I do wonder about any changes in the algorithm which drops the cw of a relay [1] by a magnitude within 1 year as seen in [2]?
[1] https://metrics.torproject.org/rs.html#details/1AF72E8906E6C49481A791A6F8F84... [2] https://screenshotscdn.firefoxusercontent.com/images/040958f1-a5be-4630-9551...
Toralf Förster:
I do wonder about any changes in the algorithm which drops the cw of a relay [1] by a magnitude within 1 year as seen in [2]?
[1] https://metrics.torproject.org/rs.html#details/1AF72E8906E6C49481A791A6F8F84... [2] https://screenshotscdn.firefoxusercontent.com/images/040958f1-a5be-4630-9551...
You are looking at cw **fraction**, which is a relative value compared to the rest of the network, which is why I think it isn't the best value to look at when trying to determine "is my relay doing better or worse than usual?"
If your relay is doing great as usual and others add 50 Gbit/s of capacity you might see your cw fraction and exit probability go down.
Your cw fraction and exit probability is decreasing since several month, at the same time the the overall tor network capacity increased:
https://metrics.torproject.org/bandwidth.png?start=2017-08-21&end=2018-0... https://metrics.torproject.org/bandwidth-flags.png?start=2017-08-21&end=...
The better question might be: Did your absolute cw value decrease as well or did it remain static?
This is why I'd like to see absolute CW graphs in addition to the fraction graphs (and even the ratio of them), here is the ticket:
On 8/19/18 11:58 AM, nusenu wrote:
If your relay is doing great as usual and others add 50 Gbit/s of capacity you might see your cw fraction and exit probability go down.
Your cw fraction and exit probability is decreasing since several month, at the same time the the overall tor network capacity increased:
Well, that's indeed the area Id like to understood fully in detail.
The overall bandwidth of the network changed roughly by a factor of 2, whilst my cw fraction value decreased down from 0.245% to 0.032% - which is a factor of 10.
One possible explanation could be that most of the network growth was made at the same AS as where I do reside?
Toralf Förster:
One possible explanation could be that most of the network growth was made at the same AS as where I do reside?

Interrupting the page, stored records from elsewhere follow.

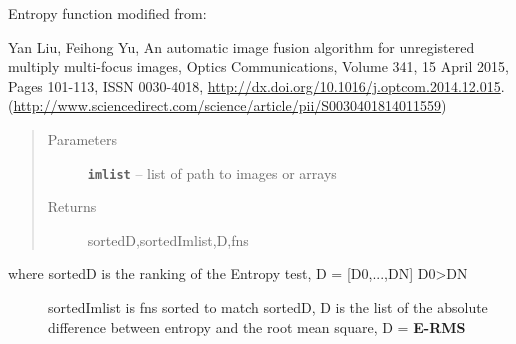 \documentclass[letterpaper,10pt,english]{sphinxmanual}
\begin{document}
\begin{fulllineitems}
\label{RRtoolbox.tools:RRtoolbox.tools.selectors.entropy}
Entropy function modified from:

Yan Liu, Feihong Yu, An automatic image fusion algorithm for unregistered multiply multi-focus images,
Optics Communications, Volume 341, 15 April 2015, Pages 101-113, ISSN 0030-4018,
\href{http://dx.doi.org/10.1016/j.optcom.2014.12.015}{http://dx.doi.org/10.1016/j.optcom.2014.12.015}.
(\href{http://www.sciencedirect.com/science/article/pii/S0030401814011559}{http://www.sciencedirect.com/science/article/pii/S0030401814011559})
\begin{quote}\begin{description}
\item[{Parameters}] \leavevmode
\textbf{\texttt{imlist}} -- list of path to images or arrays

\item[{Returns}] \leavevmode
sortedD,sortedImlist,D,fns

\end{description}\end{quote}
\begin{description}
\item[{where sortedD is the ranking of the Entropy test, D = {[}D0,...,DN{]} D0\textgreater{}DN}] \leavevmode
sortedImlist is fns sorted to match sortedD,
D is the list of the absolute difference between entropy and the root mean square, D = {\color{red}\bfseries{}\textbar{}E-RMS\textbar{}}

\end{description}

\end{fulllineitems}

\end{document}
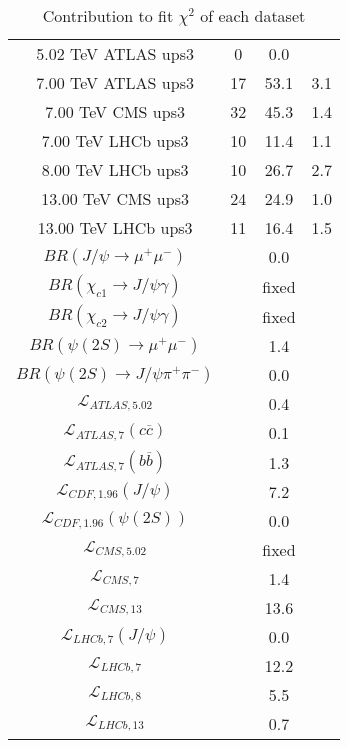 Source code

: \begin{table}[h!]
\begin{tabular}{c|c|c|c}
5.02 TeV ATLAS ups3 & 0 & 0.0 &  \\
7.00 TeV ATLAS ups3 & 17 & 53.1 & 3.1 \\
7.00 TeV CMS ups3 & 32 & 45.3 & 1.4 \\
7.00 TeV LHCb ups3 & 10 & 11.4 & 1.1 \\
8.00 TeV LHCb ups3 & 10 & 26.7 & 2.7 \\
13.00 TeV CMS ups3 & 24 & 24.9 & 1.0 \\
13.00 TeV LHCb ups3 & 11 & 16.4 & 1.5 \\
\hline
$BR(J/\psi\rightarrow\mu^+\mu^-)$ &  & 0.0 &  \\
$BR(\chi_{c1}\rightarrow J/\psi\gamma)$ &  & fixed & \\
$BR(\chi_{c2}\rightarrow J/\psi\gamma)$ &  & fixed & \\
$BR(\psi(2S)\rightarrow\mu^+\mu^-)$ &  & 1.4 &  \\
$BR(\psi(2S)\rightarrow J/\psi\pi^+\pi^-)$ &  & 0.0 &  \\
$\mathcal L_{ATLAS,5.02}$ &  & 0.4 &  \\
$\mathcal L_{ATLAS,7}(c\overline c)$ &  & 0.1 &  \\
$\mathcal L_{ATLAS,7}(b\overline b)$ &  & 1.3 &  \\
$\mathcal L_{CDF,1.96}(J/\psi)$ &  & 7.2 &  \\
$\mathcal L_{CDF,1.96}(\psi(2S))$ &  & 0.0 &  \\
$\mathcal L_{CMS,5.02}$ &  & fixed & \\
$\mathcal L_{CMS,7}$ &  & 1.4 &  \\
$\mathcal L_{CMS,13}$ &  & 13.6 &  \\
$\mathcal L_{LHCb,7}(J/\psi)$ &  & 0.0 &  \\
$\mathcal L_{LHCb,7}$ &  & 12.2 &  \\
$\mathcal L_{LHCb,8}$ &  & 5.5 &  \\
$\mathcal L_{LHCb,13}$ &  & 0.7 &  \\
\end{tabular}
\caption{Contribution to fit $\chi^2$ of each dataset}
\end{table}
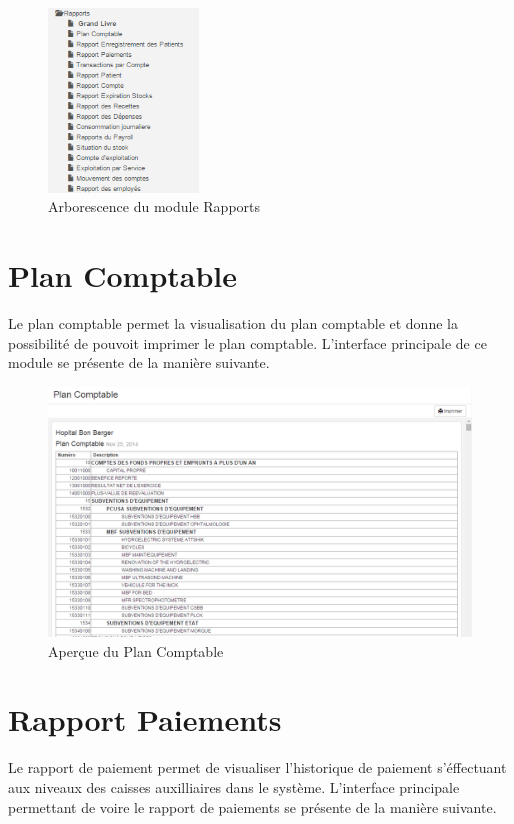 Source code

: \documentclass[12pt,a4paper]{report}
\begin{document}
\begin{figure}[h]
\begin{center}
\includegraphics[width=4cm]{pic/ArboReport.png}
\end{center}
\caption{Arborescence du module Rapports}
\label{Arborescence du module Rapports}
\end{figure}
\newpage
\section{Plan Comptable}
Le plan comptable permet la visualisation du plan comptable et donne la possibilité de pouvoit imprimer le plan comptable. L'interface principale de ce module se présente de la manière suivante. 

\begin{figure}[h]
\begin{center}
\includegraphics[width=14cm]{pic/PlanComptableAf.png}
\end{center}
\caption{Aperçue du Plan Comptable}
\label{Aperçue du Plan Comptable}
\end{figure}

\newpage
\section{Rapport Paiements}
Le rapport de paiement permet de visualiser l'historique de paiement s'éffectuant aux niveaux des caisses auxilliaires dans le système. L'interface principale permettant de voire le rapport de paiements se présente de la manière suivante. 
\end{document}
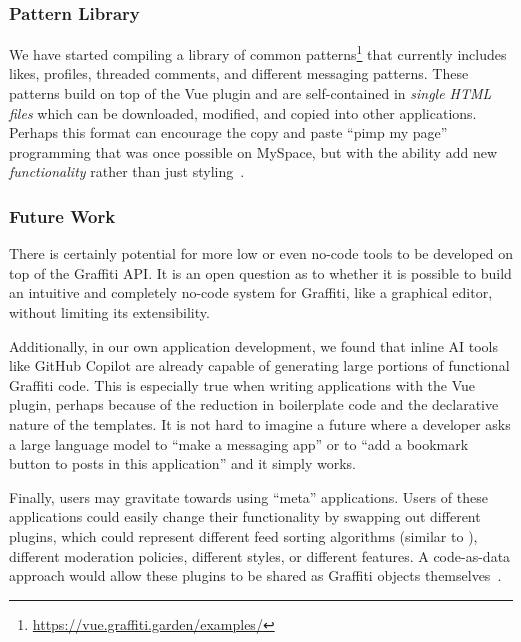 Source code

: \subsubsection{Pattern Library}

We have started compiling a library of common patterns\footnote{
    \url{https://vue.graffiti.garden/examples/}
} that currently includes likes, profiles, threaded comments,
and different messaging patterns.
These patterns build on top of the Vue plugin
and are self-contained in \emph{single HTML files}
which can be downloaded, modified, and copied into other
applications.
Perhaps this format can encourage the copy and paste ``pimp my page''
programming that was once possible on MySpace, but with the ability
add new \emph{functionality} rather than just styling~\cite{copypasteliteracy}.

\subsubsection{Future Work}
\label{above-and-below:above:future-work}

There is certainly potential for more low or even no-code tools
to be developed on top of the Graffiti API. It is an open
question as to whether it is possible to build an intuitive and completely
no-code system for Graffiti, like a graphical editor, without limiting
its extensibility.

Additionally, in our own application development,
we found that inline AI tools like GitHub Copilot are already
capable of generating large portions of functional Graffiti code.
This is especially true when writing applications with the
Vue plugin, perhaps because of the reduction in boilerplate
code and the declarative nature of the templates.
It is not hard to imagine a future where a developer asks
a large language model to ``make a messaging app''
or to ``add a bookmark button to posts in this application'' and
it simply works.

Finally, users may gravitate towards using ``meta'' applications.
Users of these applications could easily change their functionality
by swapping out different plugins,
which could represent different feed sorting algorithms
(similar to \cite{threeleggedstool, bluesky}),
different moderation policies, different styles,
or different features.
A code-as-data approach would allow these plugins to be shared
as Graffiti objects themselves~\cite{webstrates}.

AS is not taken into account for path selection but same /16 IPv4 netblock and same family is.
On 19 Aug 2018, at 22:29, nusenu nusenu-lists@riseup.net wrote:
Toralf Förster:
One possible explanation could be that most of the network growth was made at the same AS as where I do reside?
AS is not taken into account for path selection but same /16 IPv4 netblock and same family is.
Bandwidth authorities do not use these client path selection rules. (Bandwidth authorities select paths based on the Exit flag, and previous bandwidths.)
Client path selection does change relay bandwidth, which then changes: * the residual relay bandwidth available for measurements, and * the scaling applied to raw bandwidth measurements. But these factors tend to cancel each other out.